**PROBLEM REQUIREMENTS**:
Pictures must be dropped from the copy of the entries below; all else is returned exactly.

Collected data
--------------------------------------------------
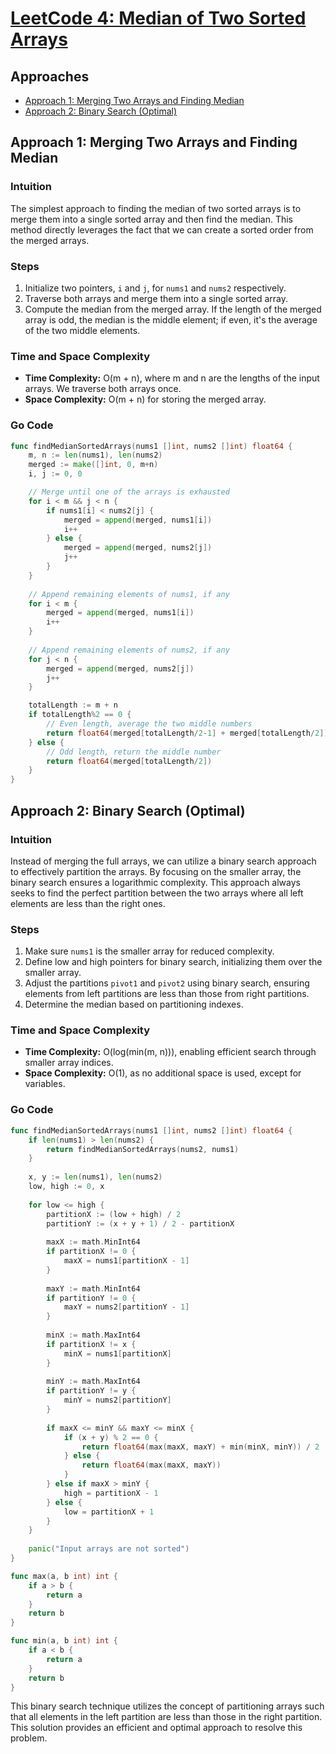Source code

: # [LeetCode 4: Median of Two Sorted Arrays](https://leetcode.com/problems/median-of-two-sorted-arrays/)

## Approaches
- [Approach 1: Merging Two Arrays and Finding Median](#approach-1-merging-two-arrays-and-finding-median)
- [Approach 2: Binary Search (Optimal)](#approach-2-binary-search-optimal)

## Approach 1: Merging Two Arrays and Finding Median

### Intuition
The simplest approach to finding the median of two sorted arrays is to merge them into a single sorted array and then find the median. This method directly leverages the fact that we can create a sorted order from the merged arrays.

### Steps
1. Initialize two pointers, `i` and `j`, for `nums1` and `nums2` respectively.
2. Traverse both arrays and merge them into a single sorted array.
3. Compute the median from the merged array. If the length of the merged array is odd, the median is the middle element; if even, it's the average of the two middle elements.

### Time and Space Complexity
- **Time Complexity:** O(m + n), where m and n are the lengths of the input arrays. We traverse both arrays once.
- **Space Complexity:** O(m + n) for storing the merged array.

### Go Code

```go
func findMedianSortedArrays(nums1 []int, nums2 []int) float64 {
    m, n := len(nums1), len(nums2)
    merged := make([]int, 0, m+n)
    i, j := 0, 0

    // Merge until one of the arrays is exhausted
    for i < m && j < n {
        if nums1[i] < nums2[j] {
            merged = append(merged, nums1[i])
            i++
        } else {
            merged = append(merged, nums2[j])
            j++
        }
    }
    
    // Append remaining elements of nums1, if any
    for i < m {
        merged = append(merged, nums1[i])
        i++
    }
    
    // Append remaining elements of nums2, if any
    for j < n {
        merged = append(merged, nums2[j])
        j++
    }

    totalLength := m + n
    if totalLength%2 == 0 {
        // Even length, average the two middle numbers
        return float64(merged[totalLength/2-1] + merged[totalLength/2]) / 2.0
    } else {
        // Odd length, return the middle number
        return float64(merged[totalLength/2])
    }
}
```

## Approach 2: Binary Search (Optimal)

### Intuition
Instead of merging the full arrays, we can utilize a binary search approach to effectively partition the arrays. By focusing on the smaller array, the binary search ensures a logarithmic complexity. This approach always seeks to find the perfect partition between the two arrays where all left elements are less than the right ones.

### Steps
1. Make sure `nums1` is the smaller array for reduced complexity.
2. Define low and high pointers for binary search, initializing them over the smaller array.
3. Adjust the partitions `pivot1` and `pivot2` using binary search, ensuring elements from left partitions are less than those from right partitions.
4. Determine the median based on partitioning indexes.

### Time and Space Complexity
- **Time Complexity:** O(log(min(m, n))), enabling efficient search through smaller array indices.
- **Space Complexity:** O(1), as no additional space is used, except for variables.

### Go Code

```go
func findMedianSortedArrays(nums1 []int, nums2 []int) float64 {
    if len(nums1) > len(nums2) {
        return findMedianSortedArrays(nums2, nums1)
    }
    
    x, y := len(nums1), len(nums2)
    low, high := 0, x
    
    for low <= high {
        partitionX := (low + high) / 2
        partitionY := (x + y + 1) / 2 - partitionX
        
        maxX := math.MinInt64
        if partitionX != 0 {
            maxX = nums1[partitionX - 1]
        }
        
        maxY := math.MinInt64
        if partitionY != 0 {
            maxY = nums2[partitionY - 1]
        }
        
        minX := math.MaxInt64
        if partitionX != x {
            minX = nums1[partitionX]
        }
        
        minY := math.MaxInt64
        if partitionY != y {
            minY = nums2[partitionY]
        }
        
        if maxX <= minY && maxY <= minX {
            if (x + y) % 2 == 0 {
                return float64(max(maxX, maxY) + min(minX, minY)) / 2
            } else {
                return float64(max(maxX, maxY))
            }
        } else if maxX > minY {
            high = partitionX - 1
        } else {
            low = partitionX + 1
        }
    }
    
    panic("Input arrays are not sorted")
}

func max(a, b int) int {
    if a > b {
        return a
    }
    return b
}

func min(a, b int) int {
    if a < b {
        return a
    }
    return b
}
```

This binary search technique utilizes the concept of partitioning arrays such that all elements in the left partition are less than those in the right partition. This solution provides an efficient and optimal approach to resolve this problem.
--------------------------------------------------
**ANSWER BOX**:
Source code

: # [LeetCode 4: Median of Two Sorted Arrays](https://leetcode.com/problems/median-of-two-sorted-arrays/)

## Approaches
- [Approach 1: Merging Two Arrays and Finding Median](#approach-1-merging-two-arrays-and-finding-median)
- [Approach 2: Binary Search (Optimal)](#approach-2-binary-search-optimal)

## Approach 1: Merging Two Arrays and Finding Median

### Intuition
The simplest approach to finding the median of two sorted arrays is to merge them into a single sorted array and then find the median. This method directly leverages the fact that we can create a sorted order from the merged arrays.

### Steps
1. Initialize two pointers, `i` and `j`, for `nums1` and `nums2` respectively.
2. Traverse both arrays and merge them into a single sorted array.
3. Compute the median from the merged array. If the length of the merged array is odd, the median is the middle element; if even, it's the average of the two middle elements.

### Time and Space Complexity
- **Time Complexity:** O(m + n), where m and n are the lengths of the input arrays. We traverse both arrays once.
- **Space Complexity:** O(m + n) for storing the merged array.

### Go Code

```go
func findMedianSortedArrays(nums1 []int, nums2 []int) float64 {
    m, n := len(nums1), len(nums2)
    merged := make([]int, 0, m+n)
    i, j := 0, 0

    // Merge until one of the arrays is exhausted
    for i < m && j < n {
        if nums1[i] < nums2[j] {
            merged = append(merged, nums1[i])
            i++
        } else {
            merged = append(merged, nums2[j])
            j++
        }
    }
    
    // Append remaining elements of nums1, if any
    for i < m {
        merged = append(merged, nums1[i])
        i++
    }
    
    // Append remaining elements of nums2, if any
    for j < n {
        merged = append(merged, nums2[j])
        j++
    }

    totalLength := m + n
    if totalLength%2 == 0 {
        // Even length, average the two middle numbers
        return float64(merged[totalLength/2-1] + merged[totalLength/2]) / 2.0
    } else {
        // Odd length, return the middle number
        return float64(merged[totalLength/2])
    }
}
```

## Approach 2: Binary Search (Optimal)

### Intuition
Instead of merging the full arrays, we can utilize a binary search approach to effectively partition the arrays. By focusing on the smaller array, the binary search ensures a logarithmic complexity. This approach always seeks to find the perfect partition between the two arrays where all left elements are less than the right ones.

### Steps
1. Make sure `nums1` is the smaller array for reduced complexity.
2. Define low and high pointers for binary search, initializing them over the smaller array.
3. Adjust the partitions `pivot1` and `pivot2` using binary search, ensuring elements from left partitions are less than those from right partitions.
4. Determine the median based on partitioning indexes.

### Time and Space Complexity
- **Time Complexity:** O(log(min(m, n))), enabling efficient search through smaller array indices.
- **Space Complexity:** O(1), as no additional space is used, except for variables.

### Go Code

```go
func findMedianSortedArrays(nums1 []int, nums2 []int) float64 {
    if len(nums1) > len(nums2) {
        return findMedianSortedArrays(nums2, nums1)
    }
    
    x, y := len(nums1), len(nums2)
    low, high := 0, x
    
    for low <= high {
        partitionX := (low + high) / 2
        partitionY := (x + y + 1) / 2 - partitionX
        
        maxX := math.MinInt64
        if partitionX != 0 {
            maxX = nums1[partitionX - 1]
        }
        
        maxY := math.MinInt64
        if partitionY != 0 {
            maxY = nums2[partitionY - 1]
        }
        
        minX := math.MaxInt64
        if partitionX != x {
            minX = nums1[partitionX]
        }
        
        minY := math.MaxInt64
        if partitionY != y {
            minY = nums2[partitionY]
        }
        
        if maxX <= minY && maxY <= minX {
            if (x + y) % 2 == 0 {
                return float64(max(maxX, maxY) + min(minX, minY)) / 2
            } else {
                return float64(max(maxX, maxY))
            }
        } else if maxX > minY {
            high = partitionX - 1
        } else {
            low = partitionX + 1
        }
    }
    
    panic("Input arrays are not sorted")
}

func max(a, b int) int {
    if a > b {
        return a
    }
    return b
}

func min(a, b int) int {
    if a < b {
        return a
    }
    return b
}
```

This binary search technique utilizes the concept of partitioning arrays such that all elements in the left partition are less than those in the right partition. This solution provides an efficient and optimal approach to resolve this problem.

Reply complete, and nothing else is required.